*ACTIVITY*
From the entries that follow, list every line in which the string "boundaries" appears.
_ _ _ _
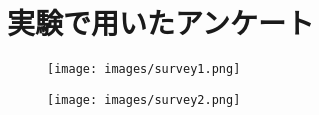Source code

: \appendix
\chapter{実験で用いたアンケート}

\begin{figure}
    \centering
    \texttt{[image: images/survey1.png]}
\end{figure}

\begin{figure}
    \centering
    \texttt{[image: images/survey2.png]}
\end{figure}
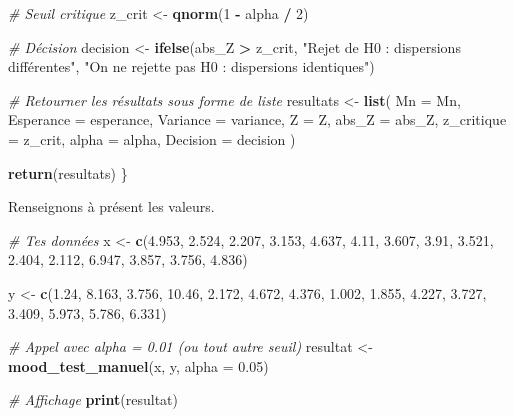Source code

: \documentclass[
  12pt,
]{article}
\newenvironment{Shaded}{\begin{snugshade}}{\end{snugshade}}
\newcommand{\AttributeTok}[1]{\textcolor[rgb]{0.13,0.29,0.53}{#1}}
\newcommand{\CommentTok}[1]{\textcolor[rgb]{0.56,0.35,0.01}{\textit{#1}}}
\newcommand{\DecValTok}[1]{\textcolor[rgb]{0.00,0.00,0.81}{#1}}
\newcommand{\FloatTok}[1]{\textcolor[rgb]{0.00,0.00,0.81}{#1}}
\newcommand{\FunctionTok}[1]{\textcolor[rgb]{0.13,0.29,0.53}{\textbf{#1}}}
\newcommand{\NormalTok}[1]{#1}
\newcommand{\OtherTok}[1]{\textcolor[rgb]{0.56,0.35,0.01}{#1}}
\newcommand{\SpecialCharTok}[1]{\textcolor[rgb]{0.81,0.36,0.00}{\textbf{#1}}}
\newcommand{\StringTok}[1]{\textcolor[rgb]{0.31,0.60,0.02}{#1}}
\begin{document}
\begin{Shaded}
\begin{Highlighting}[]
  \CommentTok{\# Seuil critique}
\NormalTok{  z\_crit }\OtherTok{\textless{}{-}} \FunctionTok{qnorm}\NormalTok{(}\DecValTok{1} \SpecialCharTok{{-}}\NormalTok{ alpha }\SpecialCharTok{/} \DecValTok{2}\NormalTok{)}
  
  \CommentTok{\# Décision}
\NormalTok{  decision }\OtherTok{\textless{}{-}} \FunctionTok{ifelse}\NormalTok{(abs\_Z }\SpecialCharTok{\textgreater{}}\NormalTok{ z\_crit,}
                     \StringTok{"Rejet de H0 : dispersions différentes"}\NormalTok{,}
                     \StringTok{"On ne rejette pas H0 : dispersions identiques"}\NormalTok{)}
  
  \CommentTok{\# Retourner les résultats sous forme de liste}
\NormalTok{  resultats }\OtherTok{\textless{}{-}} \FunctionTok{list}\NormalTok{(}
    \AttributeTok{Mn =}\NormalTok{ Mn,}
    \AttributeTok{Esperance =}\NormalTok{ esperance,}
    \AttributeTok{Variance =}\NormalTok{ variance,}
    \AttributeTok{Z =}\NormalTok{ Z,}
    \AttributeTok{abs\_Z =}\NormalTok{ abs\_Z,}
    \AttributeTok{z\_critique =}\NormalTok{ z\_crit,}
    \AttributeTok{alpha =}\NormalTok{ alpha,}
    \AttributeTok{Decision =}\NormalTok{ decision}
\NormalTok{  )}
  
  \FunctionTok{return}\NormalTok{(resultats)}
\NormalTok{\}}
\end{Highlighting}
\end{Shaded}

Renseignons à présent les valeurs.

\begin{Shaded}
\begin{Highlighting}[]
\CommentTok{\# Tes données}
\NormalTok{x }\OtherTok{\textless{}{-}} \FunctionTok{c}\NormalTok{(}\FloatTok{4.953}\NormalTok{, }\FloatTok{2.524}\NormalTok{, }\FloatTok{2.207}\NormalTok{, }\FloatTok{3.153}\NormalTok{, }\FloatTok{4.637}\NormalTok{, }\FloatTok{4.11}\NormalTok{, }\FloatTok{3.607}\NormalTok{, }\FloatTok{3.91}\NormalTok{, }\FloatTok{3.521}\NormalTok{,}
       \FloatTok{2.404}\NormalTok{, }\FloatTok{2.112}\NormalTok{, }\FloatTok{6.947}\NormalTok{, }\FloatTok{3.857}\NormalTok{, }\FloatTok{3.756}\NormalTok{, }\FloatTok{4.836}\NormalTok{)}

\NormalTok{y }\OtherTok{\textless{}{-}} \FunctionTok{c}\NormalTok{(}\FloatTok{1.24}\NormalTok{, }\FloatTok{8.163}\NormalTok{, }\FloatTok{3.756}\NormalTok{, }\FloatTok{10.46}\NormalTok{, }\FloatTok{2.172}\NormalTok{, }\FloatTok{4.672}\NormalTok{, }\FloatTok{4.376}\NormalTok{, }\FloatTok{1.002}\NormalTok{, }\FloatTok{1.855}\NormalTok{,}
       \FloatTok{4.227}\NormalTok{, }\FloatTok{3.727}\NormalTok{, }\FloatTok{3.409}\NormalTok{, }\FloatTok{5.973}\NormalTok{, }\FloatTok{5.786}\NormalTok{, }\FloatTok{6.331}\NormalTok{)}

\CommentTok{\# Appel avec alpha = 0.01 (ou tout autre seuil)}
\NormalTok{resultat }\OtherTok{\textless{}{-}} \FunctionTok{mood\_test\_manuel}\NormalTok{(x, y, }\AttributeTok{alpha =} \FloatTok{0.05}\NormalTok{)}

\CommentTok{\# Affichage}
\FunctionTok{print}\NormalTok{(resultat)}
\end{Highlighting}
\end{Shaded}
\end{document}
_ _ _ _
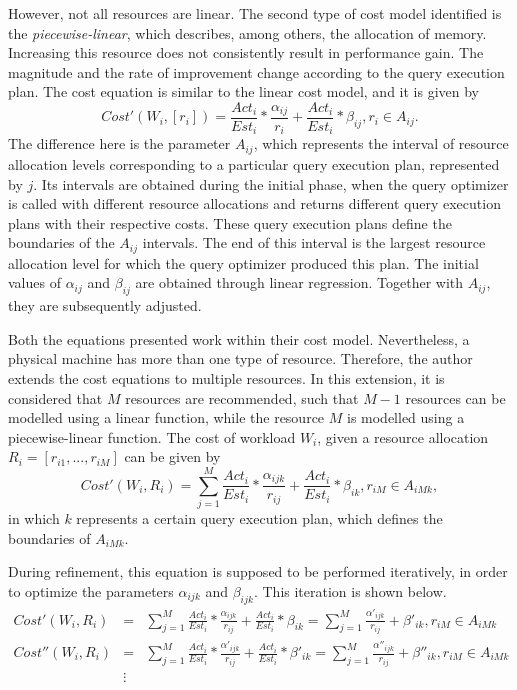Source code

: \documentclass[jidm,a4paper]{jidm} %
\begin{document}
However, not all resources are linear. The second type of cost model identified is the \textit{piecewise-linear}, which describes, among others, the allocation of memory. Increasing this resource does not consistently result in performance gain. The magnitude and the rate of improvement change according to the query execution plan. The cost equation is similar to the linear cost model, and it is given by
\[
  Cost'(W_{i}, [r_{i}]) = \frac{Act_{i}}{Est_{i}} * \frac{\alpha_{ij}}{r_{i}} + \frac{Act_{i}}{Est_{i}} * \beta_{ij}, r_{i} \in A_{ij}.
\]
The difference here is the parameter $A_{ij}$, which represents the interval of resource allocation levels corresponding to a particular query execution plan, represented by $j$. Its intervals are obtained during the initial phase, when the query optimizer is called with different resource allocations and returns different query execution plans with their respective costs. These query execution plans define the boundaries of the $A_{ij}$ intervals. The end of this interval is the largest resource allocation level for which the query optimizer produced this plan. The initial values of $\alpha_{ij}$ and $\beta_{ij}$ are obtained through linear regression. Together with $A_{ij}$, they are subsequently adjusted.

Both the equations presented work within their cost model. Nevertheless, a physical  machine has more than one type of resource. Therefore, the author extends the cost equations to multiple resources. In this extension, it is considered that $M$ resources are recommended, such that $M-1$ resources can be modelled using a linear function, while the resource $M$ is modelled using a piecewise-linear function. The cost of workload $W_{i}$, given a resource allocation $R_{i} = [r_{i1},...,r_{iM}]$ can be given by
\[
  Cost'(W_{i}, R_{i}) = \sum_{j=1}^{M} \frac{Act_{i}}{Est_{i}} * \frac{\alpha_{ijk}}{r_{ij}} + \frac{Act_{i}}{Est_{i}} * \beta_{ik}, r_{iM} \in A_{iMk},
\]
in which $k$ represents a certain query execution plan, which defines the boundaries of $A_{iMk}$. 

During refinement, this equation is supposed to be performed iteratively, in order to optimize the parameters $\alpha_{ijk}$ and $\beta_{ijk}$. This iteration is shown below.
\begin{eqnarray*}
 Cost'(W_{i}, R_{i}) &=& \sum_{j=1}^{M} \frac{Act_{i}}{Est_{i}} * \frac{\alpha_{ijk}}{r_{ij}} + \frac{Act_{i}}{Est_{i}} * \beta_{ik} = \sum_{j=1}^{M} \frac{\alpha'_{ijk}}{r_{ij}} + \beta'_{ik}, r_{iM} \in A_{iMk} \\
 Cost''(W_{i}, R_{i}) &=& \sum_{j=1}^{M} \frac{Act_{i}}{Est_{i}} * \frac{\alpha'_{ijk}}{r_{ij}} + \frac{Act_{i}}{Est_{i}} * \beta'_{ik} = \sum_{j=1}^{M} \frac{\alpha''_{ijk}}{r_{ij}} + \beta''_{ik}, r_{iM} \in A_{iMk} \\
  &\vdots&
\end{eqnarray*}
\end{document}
_ _ _ _
*EXERCISE SOLUTION*
The difference here is the parameter $A_{ij}$, which represents the interval of resource allocation levels corresponding to a particular query execution plan, represented by $j$. Its intervals are obtained during the initial phase, when the query optimizer is called with different resource allocations and returns different query execution plans with their respective costs. These query execution plans define the boundaries of the $A_{ij}$ intervals. The end of this interval is the largest resource allocation level for which the query optimizer produced this plan. The initial values of $\alpha_{ij}$ and $\beta_{ij}$ are obtained through linear regression. Together with $A_{ij}$, they are subsequently adjusted.
in which $k$ represents a certain query execution plan, which defines the boundaries of $A_{iMk}$. 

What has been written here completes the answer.